___ Material provided

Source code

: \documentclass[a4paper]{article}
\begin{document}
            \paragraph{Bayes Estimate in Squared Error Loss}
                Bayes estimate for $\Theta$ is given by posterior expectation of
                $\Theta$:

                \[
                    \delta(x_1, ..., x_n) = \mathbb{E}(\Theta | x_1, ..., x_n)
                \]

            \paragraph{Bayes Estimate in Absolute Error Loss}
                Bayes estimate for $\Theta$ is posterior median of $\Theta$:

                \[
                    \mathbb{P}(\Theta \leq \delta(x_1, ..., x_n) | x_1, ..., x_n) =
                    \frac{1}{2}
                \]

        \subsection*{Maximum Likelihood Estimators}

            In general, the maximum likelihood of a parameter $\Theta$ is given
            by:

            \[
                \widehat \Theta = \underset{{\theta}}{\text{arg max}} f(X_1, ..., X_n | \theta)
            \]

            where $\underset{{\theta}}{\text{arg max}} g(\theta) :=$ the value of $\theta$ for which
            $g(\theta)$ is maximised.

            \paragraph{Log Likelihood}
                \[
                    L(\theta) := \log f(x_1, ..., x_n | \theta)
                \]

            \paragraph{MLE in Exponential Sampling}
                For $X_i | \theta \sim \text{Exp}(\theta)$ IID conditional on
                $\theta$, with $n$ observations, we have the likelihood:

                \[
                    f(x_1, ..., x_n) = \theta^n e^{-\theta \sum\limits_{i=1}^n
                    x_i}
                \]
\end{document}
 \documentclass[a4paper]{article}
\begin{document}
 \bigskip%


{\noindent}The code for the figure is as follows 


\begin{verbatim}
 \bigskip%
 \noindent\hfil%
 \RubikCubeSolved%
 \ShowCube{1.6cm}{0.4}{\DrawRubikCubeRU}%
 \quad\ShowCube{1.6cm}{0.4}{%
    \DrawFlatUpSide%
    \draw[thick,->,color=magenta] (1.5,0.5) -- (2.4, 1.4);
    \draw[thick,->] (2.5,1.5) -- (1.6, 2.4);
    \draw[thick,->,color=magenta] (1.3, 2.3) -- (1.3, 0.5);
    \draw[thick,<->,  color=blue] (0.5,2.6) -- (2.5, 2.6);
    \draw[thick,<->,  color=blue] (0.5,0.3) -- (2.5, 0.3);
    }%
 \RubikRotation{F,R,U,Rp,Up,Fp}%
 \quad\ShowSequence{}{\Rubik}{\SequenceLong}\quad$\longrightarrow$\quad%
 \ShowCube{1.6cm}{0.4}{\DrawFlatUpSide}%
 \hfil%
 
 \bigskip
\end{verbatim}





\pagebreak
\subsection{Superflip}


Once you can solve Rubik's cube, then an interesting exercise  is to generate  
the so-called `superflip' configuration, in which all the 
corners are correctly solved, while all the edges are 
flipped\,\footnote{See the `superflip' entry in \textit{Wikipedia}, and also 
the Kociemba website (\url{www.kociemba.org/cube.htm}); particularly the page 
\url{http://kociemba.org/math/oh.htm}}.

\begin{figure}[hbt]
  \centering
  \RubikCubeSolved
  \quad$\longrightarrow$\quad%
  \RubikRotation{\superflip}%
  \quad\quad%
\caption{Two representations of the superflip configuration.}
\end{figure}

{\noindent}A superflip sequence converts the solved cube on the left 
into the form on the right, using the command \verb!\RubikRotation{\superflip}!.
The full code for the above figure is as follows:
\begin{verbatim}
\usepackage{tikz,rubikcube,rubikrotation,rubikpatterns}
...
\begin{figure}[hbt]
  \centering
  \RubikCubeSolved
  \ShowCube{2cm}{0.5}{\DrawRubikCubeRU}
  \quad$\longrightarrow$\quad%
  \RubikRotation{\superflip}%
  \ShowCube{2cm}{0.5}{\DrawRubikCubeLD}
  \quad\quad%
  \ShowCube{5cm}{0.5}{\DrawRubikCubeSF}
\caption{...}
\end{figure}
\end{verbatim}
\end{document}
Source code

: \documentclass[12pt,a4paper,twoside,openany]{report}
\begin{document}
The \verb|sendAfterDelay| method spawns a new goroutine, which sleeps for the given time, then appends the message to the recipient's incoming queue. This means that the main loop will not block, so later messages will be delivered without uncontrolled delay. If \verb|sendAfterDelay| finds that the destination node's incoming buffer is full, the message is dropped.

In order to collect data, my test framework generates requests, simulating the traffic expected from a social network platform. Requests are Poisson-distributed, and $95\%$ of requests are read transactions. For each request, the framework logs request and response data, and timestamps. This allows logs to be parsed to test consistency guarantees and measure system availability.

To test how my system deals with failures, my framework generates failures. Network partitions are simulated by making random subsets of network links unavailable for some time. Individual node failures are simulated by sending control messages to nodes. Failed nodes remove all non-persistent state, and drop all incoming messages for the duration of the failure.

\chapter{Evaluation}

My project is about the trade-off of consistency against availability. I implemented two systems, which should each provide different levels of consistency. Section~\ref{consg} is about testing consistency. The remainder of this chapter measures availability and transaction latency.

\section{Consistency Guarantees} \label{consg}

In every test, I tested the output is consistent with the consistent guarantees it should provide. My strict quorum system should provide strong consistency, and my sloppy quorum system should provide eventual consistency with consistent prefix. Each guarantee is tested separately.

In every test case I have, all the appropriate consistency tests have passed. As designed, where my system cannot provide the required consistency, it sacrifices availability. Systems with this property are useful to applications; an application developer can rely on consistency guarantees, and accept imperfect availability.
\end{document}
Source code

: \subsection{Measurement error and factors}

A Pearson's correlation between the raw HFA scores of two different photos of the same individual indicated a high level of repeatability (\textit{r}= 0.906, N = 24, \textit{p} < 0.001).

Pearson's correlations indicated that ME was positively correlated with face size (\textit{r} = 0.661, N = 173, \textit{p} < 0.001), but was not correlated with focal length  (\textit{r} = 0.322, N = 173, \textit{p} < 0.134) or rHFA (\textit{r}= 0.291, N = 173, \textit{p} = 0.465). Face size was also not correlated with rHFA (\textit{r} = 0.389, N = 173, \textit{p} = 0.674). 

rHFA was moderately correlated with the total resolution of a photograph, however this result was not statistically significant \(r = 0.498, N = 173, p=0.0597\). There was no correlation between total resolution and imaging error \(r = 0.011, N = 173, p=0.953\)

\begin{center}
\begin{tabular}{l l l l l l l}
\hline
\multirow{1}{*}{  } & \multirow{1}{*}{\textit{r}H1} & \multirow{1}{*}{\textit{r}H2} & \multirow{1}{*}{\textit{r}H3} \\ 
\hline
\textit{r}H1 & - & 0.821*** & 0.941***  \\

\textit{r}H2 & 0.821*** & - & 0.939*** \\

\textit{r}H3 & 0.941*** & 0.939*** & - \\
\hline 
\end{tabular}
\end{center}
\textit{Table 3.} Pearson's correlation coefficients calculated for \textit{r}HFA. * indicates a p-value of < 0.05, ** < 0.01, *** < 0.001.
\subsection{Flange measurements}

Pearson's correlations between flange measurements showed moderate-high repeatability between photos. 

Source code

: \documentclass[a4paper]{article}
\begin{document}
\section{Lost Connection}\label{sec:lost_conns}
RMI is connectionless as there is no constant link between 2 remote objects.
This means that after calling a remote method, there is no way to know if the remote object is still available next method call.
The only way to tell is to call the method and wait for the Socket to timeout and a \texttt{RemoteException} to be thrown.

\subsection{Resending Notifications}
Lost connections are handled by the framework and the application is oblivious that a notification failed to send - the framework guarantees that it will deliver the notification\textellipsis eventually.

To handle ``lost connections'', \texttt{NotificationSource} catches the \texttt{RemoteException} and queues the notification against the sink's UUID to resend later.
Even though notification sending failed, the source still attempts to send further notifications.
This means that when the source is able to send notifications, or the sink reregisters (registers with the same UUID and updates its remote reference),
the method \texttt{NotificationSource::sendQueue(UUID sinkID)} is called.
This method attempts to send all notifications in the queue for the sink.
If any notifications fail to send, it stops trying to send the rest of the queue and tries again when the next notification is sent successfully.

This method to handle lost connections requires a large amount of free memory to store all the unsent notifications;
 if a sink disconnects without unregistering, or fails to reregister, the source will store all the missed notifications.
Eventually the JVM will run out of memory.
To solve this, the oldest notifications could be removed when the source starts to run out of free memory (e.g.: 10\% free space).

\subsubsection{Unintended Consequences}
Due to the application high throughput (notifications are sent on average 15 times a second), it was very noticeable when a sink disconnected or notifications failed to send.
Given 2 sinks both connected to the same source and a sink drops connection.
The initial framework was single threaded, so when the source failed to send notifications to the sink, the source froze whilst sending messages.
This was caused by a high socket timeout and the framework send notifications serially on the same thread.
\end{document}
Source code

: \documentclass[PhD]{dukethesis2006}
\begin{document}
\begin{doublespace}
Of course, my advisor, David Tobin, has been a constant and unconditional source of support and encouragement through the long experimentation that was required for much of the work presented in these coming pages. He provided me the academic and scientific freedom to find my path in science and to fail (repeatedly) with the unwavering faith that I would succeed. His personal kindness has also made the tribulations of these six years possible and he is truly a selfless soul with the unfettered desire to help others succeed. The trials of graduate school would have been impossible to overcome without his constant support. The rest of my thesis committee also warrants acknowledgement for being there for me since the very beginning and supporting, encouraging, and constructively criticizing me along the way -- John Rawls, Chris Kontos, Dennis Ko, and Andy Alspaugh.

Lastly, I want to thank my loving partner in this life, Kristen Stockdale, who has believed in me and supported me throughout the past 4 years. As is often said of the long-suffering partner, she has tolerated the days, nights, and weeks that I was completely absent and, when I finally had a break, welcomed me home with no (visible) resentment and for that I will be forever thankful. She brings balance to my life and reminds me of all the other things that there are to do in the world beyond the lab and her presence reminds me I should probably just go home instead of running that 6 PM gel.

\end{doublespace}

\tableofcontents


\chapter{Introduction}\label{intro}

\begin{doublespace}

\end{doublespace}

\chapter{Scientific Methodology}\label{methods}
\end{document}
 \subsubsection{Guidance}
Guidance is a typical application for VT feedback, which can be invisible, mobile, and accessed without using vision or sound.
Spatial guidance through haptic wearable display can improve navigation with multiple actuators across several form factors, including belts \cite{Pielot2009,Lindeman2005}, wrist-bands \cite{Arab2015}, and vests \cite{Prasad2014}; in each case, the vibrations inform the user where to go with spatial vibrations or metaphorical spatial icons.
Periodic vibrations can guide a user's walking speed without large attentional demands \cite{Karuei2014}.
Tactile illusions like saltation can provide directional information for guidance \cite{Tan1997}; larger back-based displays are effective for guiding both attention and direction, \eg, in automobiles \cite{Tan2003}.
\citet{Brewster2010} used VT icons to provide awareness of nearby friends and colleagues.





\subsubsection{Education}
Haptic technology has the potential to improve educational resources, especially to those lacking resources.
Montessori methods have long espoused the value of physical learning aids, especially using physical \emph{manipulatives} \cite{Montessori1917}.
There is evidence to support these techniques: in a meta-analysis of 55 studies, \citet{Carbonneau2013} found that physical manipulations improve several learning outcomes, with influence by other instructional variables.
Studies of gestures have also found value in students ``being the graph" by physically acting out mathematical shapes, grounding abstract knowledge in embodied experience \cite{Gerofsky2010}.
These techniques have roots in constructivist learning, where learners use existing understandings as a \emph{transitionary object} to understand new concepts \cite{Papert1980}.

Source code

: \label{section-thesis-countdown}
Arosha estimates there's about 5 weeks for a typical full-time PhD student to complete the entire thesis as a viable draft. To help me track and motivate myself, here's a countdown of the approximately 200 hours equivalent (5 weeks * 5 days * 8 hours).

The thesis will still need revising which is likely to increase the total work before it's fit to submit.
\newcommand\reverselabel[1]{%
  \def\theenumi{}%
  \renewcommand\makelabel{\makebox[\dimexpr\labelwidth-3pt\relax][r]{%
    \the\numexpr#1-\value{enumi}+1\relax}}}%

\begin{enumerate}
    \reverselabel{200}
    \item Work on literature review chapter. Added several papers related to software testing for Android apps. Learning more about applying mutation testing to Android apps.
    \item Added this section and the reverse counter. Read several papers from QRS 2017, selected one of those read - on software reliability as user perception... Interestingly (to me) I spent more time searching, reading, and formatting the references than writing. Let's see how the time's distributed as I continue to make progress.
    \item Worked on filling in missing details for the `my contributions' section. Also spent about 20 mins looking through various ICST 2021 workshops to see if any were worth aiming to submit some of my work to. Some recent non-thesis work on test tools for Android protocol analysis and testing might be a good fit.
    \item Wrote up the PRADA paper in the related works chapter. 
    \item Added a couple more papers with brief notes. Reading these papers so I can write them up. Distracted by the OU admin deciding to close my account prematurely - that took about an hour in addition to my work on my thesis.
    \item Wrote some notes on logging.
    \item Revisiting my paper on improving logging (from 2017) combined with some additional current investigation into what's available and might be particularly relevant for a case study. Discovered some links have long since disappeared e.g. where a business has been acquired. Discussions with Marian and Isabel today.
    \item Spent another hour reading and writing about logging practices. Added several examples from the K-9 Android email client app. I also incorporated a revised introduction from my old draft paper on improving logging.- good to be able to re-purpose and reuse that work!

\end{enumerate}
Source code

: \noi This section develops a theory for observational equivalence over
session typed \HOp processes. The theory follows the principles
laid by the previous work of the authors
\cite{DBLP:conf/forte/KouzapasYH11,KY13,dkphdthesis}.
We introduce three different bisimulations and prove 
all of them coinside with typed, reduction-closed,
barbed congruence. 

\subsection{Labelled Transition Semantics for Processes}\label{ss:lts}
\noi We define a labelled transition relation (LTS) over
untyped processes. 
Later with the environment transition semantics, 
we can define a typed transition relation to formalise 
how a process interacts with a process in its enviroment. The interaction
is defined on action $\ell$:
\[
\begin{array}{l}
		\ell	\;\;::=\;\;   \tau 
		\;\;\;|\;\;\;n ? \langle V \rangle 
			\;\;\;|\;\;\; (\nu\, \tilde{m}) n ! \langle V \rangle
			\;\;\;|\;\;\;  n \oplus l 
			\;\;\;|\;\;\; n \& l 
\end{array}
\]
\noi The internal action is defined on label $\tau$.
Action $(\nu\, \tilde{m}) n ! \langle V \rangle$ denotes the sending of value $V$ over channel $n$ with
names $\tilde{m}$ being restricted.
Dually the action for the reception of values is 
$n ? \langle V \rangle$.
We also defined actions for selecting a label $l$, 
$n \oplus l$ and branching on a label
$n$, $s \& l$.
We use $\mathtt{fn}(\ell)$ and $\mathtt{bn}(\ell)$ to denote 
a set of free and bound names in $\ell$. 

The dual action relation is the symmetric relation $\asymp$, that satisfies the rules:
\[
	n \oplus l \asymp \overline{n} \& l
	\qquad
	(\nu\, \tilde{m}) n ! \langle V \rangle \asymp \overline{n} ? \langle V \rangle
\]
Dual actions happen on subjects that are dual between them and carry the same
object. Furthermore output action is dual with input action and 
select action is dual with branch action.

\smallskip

______

* [Problem requirements]
Find the string "Wrote" in the listing and return every line that holds it.

* [Solution to the problem]
    \item Wrote up the PRADA paper in the related works chapter. 
    \item Wrote some notes on logging.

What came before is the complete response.